======== Input
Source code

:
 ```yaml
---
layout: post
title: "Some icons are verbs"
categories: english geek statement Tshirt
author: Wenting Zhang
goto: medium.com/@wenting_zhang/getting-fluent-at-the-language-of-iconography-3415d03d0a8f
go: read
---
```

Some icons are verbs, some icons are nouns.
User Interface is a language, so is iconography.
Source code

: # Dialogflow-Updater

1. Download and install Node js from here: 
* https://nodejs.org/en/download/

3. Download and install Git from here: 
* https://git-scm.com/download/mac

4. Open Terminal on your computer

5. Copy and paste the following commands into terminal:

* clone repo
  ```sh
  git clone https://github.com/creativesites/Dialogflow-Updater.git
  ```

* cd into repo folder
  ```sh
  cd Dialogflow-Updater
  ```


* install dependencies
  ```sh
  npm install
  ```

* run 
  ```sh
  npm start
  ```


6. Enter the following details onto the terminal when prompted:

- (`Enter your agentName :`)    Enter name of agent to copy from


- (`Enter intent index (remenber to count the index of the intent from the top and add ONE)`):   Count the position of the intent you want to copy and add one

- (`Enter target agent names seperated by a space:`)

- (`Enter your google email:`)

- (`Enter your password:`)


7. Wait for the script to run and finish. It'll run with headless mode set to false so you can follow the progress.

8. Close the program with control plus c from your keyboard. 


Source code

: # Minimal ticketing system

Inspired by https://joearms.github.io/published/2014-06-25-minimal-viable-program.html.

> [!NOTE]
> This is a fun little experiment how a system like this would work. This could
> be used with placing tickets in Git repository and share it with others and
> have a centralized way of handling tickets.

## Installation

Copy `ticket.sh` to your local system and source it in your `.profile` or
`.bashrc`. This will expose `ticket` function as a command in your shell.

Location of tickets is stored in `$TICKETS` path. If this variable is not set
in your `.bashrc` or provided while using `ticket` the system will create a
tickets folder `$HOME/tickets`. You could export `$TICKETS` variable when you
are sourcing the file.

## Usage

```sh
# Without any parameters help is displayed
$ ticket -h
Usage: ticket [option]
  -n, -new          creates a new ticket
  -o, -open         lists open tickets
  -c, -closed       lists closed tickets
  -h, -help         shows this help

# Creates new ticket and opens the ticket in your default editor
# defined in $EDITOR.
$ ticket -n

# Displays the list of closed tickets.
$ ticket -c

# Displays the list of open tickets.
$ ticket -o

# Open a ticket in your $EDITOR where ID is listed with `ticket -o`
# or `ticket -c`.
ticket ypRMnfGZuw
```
================
## [Your assignment]
What lines in the material above hold the string "Updater"? List them.

## [Answer to the exercise]
: # Dialogflow-Updater
  git clone https://github.com/creativesites/Dialogflow-Updater.git
  cd Dialogflow-Updater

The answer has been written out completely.